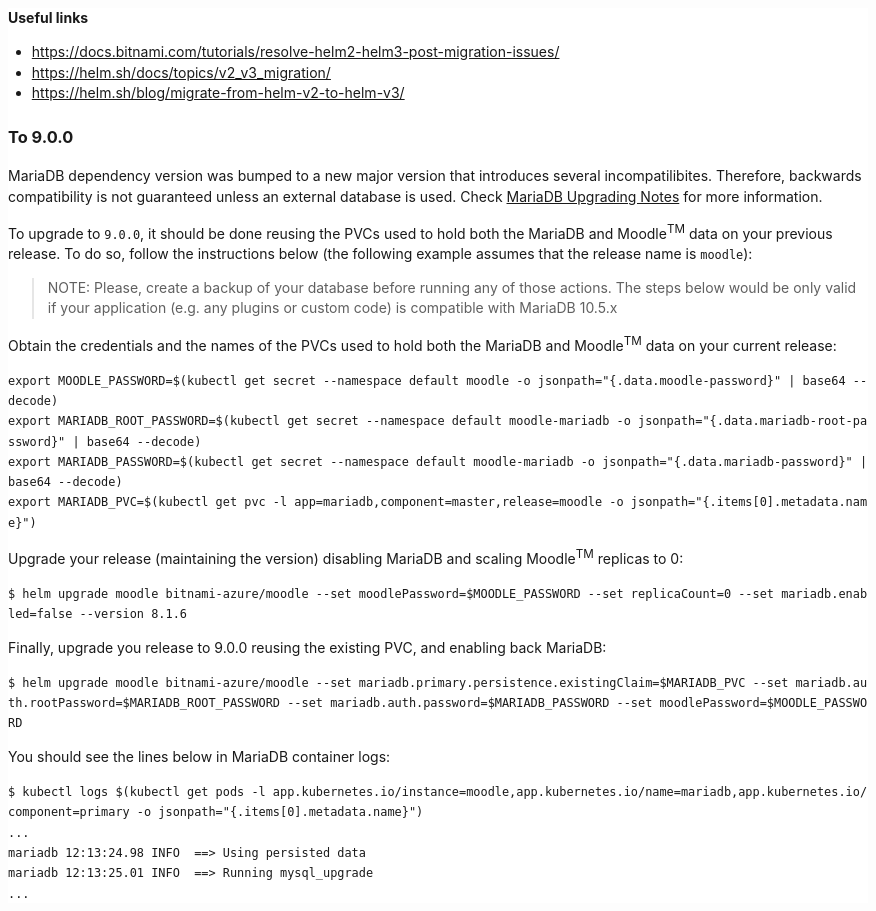 **Useful links**

- https://docs.bitnami.com/tutorials/resolve-helm2-helm3-post-migration-issues/
- https://helm.sh/docs/topics/v2_v3_migration/
- https://helm.sh/blog/migrate-from-helm-v2-to-helm-v3/

### To 9.0.0

MariaDB dependency version was bumped to a new major version that introduces several incompatilibites. Therefore, backwards compatibility is not guaranteed unless an external database is used. Check [MariaDB Upgrading Notes](https://github.com/bitnami/charts/tree/master/bitnami/mariadb#to-800) for more information.

To upgrade to `9.0.0`, it should be done reusing the PVCs used to hold both the MariaDB and Moodle<sup>TM</sup> data on your previous release. To do so, follow the instructions below (the following example assumes that the release name is `moodle`):

> NOTE: Please, create a backup of your database before running any of those actions. The steps below would be only valid if your application (e.g. any plugins or custom code) is compatible with MariaDB 10.5.x

Obtain the credentials and the names of the PVCs used to hold both the MariaDB and Moodle<sup>TM</sup> data on your current release:

```console
export MOODLE_PASSWORD=$(kubectl get secret --namespace default moodle -o jsonpath="{.data.moodle-password}" | base64 --decode)
export MARIADB_ROOT_PASSWORD=$(kubectl get secret --namespace default moodle-mariadb -o jsonpath="{.data.mariadb-root-password}" | base64 --decode)
export MARIADB_PASSWORD=$(kubectl get secret --namespace default moodle-mariadb -o jsonpath="{.data.mariadb-password}" | base64 --decode)
export MARIADB_PVC=$(kubectl get pvc -l app=mariadb,component=master,release=moodle -o jsonpath="{.items[0].metadata.name}")
```

Upgrade your release (maintaining the version) disabling MariaDB and scaling Moodle<sup>TM</sup> replicas to 0:

```console
$ helm upgrade moodle bitnami-azure/moodle --set moodlePassword=$MOODLE_PASSWORD --set replicaCount=0 --set mariadb.enabled=false --version 8.1.6
```

Finally, upgrade you release to 9.0.0 reusing the existing PVC, and enabling back MariaDB:

```console
$ helm upgrade moodle bitnami-azure/moodle --set mariadb.primary.persistence.existingClaim=$MARIADB_PVC --set mariadb.auth.rootPassword=$MARIADB_ROOT_PASSWORD --set mariadb.auth.password=$MARIADB_PASSWORD --set moodlePassword=$MOODLE_PASSWORD
```

You should see the lines below in MariaDB container logs:

```console
$ kubectl logs $(kubectl get pods -l app.kubernetes.io/instance=moodle,app.kubernetes.io/name=mariadb,app.kubernetes.io/component=primary -o jsonpath="{.items[0].metadata.name}")
...
mariadb 12:13:24.98 INFO  ==> Using persisted data
mariadb 12:13:25.01 INFO  ==> Running mysql_upgrade
...
```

######

● Task directions
Drop the pictures and give every line above again exactly.

● Expected output
 **Useful links**

- https://docs.bitnami.com/tutorials/resolve-helm2-helm3-post-migration-issues/
- https://helm.sh/docs/topics/v2_v3_migration/
- https://helm.sh/blog/migrate-from-helm-v2-to-helm-v3/

### To 9.0.0

MariaDB dependency version was bumped to a new major version that introduces several incompatilibites. Therefore, backwards compatibility is not guaranteed unless an external database is used. Check [MariaDB Upgrading Notes](https://github.com/bitnami/charts/tree/master/bitnami/mariadb#to-800) for more information.

To upgrade to `9.0.0`, it should be done reusing the PVCs used to hold both the MariaDB and Moodle<sup>TM</sup> data on your previous release. To do so, follow the instructions below (the following example assumes that the release name is `moodle`):

> NOTE: Please, create a backup of your database before running any of those actions. The steps below would be only valid if your application (e.g. any plugins or custom code) is compatible with MariaDB 10.5.x

Obtain the credentials and the names of the PVCs used to hold both the MariaDB and Moodle<sup>TM</sup> data on your current release:

```console
export MOODLE_PASSWORD=$(kubectl get secret --namespace default moodle -o jsonpath="{.data.moodle-password}" | base64 --decode)
export MARIADB_ROOT_PASSWORD=$(kubectl get secret --namespace default moodle-mariadb -o jsonpath="{.data.mariadb-root-password}" | base64 --decode)
export MARIADB_PASSWORD=$(kubectl get secret --namespace default moodle-mariadb -o jsonpath="{.data.mariadb-password}" | base64 --decode)
export MARIADB_PVC=$(kubectl get pvc -l app=mariadb,component=master,release=moodle -o jsonpath="{.items[0].metadata.name}")
```

Upgrade your release (maintaining the version) disabling MariaDB and scaling Moodle<sup>TM</sup> replicas to 0:

```console
$ helm upgrade moodle bitnami-azure/moodle --set moodlePassword=$MOODLE_PASSWORD --set replicaCount=0 --set mariadb.enabled=false --version 8.1.6
```

Finally, upgrade you release to 9.0.0 reusing the existing PVC, and enabling back MariaDB:

```console
$ helm upgrade moodle bitnami-azure/moodle --set mariadb.primary.persistence.existingClaim=$MARIADB_PVC --set mariadb.auth.rootPassword=$MARIADB_ROOT_PASSWORD --set mariadb.auth.password=$MARIADB_PASSWORD --set moodlePassword=$MOODLE_PASSWORD
```

You should see the lines below in MariaDB container logs:

```console
$ kubectl logs $(kubectl get pods -l app.kubernetes.io/instance=moodle,app.kubernetes.io/name=mariadb,app.kubernetes.io/component=primary -o jsonpath="{.items[0].metadata.name}")
...
mariadb 12:13:24.98 INFO  ==> Using persisted data
mariadb 12:13:25.01 INFO  ==> Running mysql_upgrade
...
```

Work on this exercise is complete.